MEMORANDUM**
Daniel Joseph Froehlich appeals his guilty-plea conviction for being a felon in possession of a firearm under 18 U.S.C. § 922(g)(10). We have jurisdiction pursuant to 29 U.S.C. § 1291. We review de novo the denial of the motion to suppress evidence, and we review for clear error the district court’s underlying findings of fact. United States v. Kemmish, 120 F.3d 937, 939 (9th Cir.1997). We affirm the district court.
Froehlich’s single contention on appeal is that the district court should have granted his motion to suppress evidence because the deputy violated his rights under the Fourth Amendment by asking Froehlich his name.

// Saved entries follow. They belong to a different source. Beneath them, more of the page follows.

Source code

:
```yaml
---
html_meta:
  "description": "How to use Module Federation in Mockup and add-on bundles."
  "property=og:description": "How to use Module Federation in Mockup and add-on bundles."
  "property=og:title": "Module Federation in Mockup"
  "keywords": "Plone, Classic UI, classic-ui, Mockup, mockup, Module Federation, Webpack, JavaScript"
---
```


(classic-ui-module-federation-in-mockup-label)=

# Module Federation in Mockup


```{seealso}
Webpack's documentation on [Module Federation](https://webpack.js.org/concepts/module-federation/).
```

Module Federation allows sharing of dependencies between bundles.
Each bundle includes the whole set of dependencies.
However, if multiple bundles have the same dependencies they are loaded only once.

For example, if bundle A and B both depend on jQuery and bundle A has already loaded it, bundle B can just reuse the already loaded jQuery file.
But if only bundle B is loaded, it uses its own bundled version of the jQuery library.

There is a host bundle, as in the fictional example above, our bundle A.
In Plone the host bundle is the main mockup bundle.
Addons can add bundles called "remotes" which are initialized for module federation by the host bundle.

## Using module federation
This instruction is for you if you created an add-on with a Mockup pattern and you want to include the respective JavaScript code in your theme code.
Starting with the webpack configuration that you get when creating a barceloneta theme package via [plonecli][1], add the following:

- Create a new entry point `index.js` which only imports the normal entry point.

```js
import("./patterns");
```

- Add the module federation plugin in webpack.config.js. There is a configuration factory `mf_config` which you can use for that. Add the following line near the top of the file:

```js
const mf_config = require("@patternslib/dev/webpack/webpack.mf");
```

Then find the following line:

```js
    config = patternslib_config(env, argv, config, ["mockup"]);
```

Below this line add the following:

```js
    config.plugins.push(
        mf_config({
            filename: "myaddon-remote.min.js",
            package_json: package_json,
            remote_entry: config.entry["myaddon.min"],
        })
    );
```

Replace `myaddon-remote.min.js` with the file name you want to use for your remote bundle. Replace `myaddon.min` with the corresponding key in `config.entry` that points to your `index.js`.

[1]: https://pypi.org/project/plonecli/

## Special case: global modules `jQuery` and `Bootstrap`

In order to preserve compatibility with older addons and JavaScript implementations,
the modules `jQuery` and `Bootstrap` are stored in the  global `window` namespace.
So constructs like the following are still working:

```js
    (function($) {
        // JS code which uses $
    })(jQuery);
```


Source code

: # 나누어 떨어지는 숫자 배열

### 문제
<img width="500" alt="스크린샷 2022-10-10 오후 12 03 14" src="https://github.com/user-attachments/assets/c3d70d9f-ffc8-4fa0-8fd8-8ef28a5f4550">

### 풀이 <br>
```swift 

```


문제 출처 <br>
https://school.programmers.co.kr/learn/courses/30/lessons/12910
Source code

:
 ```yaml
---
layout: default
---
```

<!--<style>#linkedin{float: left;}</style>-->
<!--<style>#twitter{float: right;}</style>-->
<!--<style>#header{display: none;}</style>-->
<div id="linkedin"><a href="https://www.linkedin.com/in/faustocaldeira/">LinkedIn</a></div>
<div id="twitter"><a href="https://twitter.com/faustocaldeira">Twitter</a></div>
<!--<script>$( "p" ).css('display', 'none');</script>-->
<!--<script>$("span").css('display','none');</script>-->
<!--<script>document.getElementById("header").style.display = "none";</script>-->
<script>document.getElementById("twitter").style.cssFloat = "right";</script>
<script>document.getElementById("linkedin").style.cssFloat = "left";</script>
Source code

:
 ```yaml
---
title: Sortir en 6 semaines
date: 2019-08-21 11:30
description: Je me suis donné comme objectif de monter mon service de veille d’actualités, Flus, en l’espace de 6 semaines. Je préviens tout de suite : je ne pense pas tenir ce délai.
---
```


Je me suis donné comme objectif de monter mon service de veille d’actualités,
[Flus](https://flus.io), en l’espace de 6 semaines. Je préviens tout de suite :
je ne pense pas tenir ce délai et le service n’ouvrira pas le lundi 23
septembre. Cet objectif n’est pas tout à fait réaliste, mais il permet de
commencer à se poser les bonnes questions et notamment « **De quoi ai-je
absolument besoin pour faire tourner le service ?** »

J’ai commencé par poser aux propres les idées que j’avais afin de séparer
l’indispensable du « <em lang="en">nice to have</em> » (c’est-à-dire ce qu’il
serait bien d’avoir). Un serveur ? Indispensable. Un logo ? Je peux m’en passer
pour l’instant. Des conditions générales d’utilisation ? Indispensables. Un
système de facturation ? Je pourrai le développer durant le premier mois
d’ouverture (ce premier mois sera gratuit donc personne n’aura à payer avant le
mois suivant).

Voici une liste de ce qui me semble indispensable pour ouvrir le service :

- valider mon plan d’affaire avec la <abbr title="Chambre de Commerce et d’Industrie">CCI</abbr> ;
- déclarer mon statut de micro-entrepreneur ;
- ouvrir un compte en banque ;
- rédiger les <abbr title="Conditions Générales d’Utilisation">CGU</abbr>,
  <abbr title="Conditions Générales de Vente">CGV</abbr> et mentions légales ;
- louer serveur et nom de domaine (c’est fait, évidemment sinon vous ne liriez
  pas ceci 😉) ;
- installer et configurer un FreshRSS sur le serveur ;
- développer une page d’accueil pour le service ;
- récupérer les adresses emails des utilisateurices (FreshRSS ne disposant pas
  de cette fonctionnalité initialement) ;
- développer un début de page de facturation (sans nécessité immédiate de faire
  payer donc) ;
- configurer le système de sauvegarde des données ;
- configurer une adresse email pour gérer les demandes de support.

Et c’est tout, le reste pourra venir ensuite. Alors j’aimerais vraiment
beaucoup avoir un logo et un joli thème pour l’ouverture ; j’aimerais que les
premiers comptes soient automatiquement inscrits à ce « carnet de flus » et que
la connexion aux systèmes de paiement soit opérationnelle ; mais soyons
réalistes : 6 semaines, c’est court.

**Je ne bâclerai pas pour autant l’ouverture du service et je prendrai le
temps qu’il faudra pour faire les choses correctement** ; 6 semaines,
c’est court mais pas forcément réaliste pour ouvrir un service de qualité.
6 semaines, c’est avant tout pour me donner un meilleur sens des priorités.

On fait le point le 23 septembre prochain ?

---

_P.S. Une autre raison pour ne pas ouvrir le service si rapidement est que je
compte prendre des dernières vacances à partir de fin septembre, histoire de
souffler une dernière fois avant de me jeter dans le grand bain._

Officers may ask questions during an investigative stop as long as they are reasonably related in scope to the justification for their initiation. United States v. Perez, 37 F.3d 510, 513 (9th Cir.1994) (quoting United States v. Brignoni-Ponce, 422 U.S. 873, 881-882, 95 S.Ct. 2574, 45 L.Ed.2d 607 (1975)) (“The officer may question the driver and passengers about their citizenship and immigration status, and he may ask them to explain suspicious circumstances, but any further detention or search must be based on consent or probable cause.”). Officers may also take such steps as are reasonably necessary to protect their personal safety. United States v. Hensley, 469 U.S. 221, 235, 105 S.Ct. 675, 83 L.Ed.2d 604 (1985).
We agree with the district court that it was reasonable for the deputy to ask Froehlich his name, and we find that this limited inquiry was reasonably related in scope to the traffic stop. See Hensley, 469 U.S. at 235, and Perez, 37 F.3d at 513.
AFFIRMED
This disposition is not appropriate for publication and may not be cited to or by the courts of this circuit except as provided by Ninth Circuit Rule 36-3.